══ LISTED RECORDS

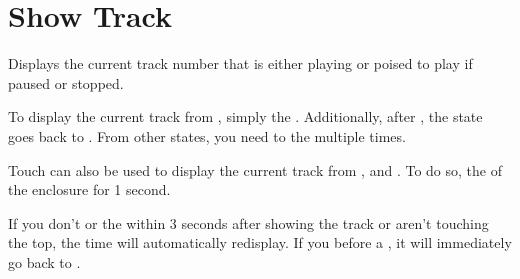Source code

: \section{Show Track} \label{Show Track} 

Displays the current track number that is either playing or poised to play if
paused or stopped.


To display the current track from , simply  the .
Additionally, after , the state goes back to .
From other states, you need to  the  multiple times.


Touch can also be used to display the current track from , 
and .  To do so,  the  of the enclosure for
\num{1} second.



If you don't  or  the  within \num{3} seconds after
showing the track or aren't touching the top, the time will automatically
redisplay.  If you  before a ,
it will immediately go back to .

════

| PROBLEM DESCRIPTION |
Only the lines from the one bearing "Additionally, after , the" to the end of the material belong in the answer; set them down verbatim.

| TASK SOLUTION |
Additionally, after , the state goes back to .
From other states, you need to  the  multiple times.


Touch can also be used to display the current track from , 
and .  To do so,  the  of the enclosure for
\num{1} second.



If you don't  or  the  within \num{3} seconds after
showing the track or aren't touching the top, the time will automatically
redisplay.  If you  before a ,
it will immediately go back to .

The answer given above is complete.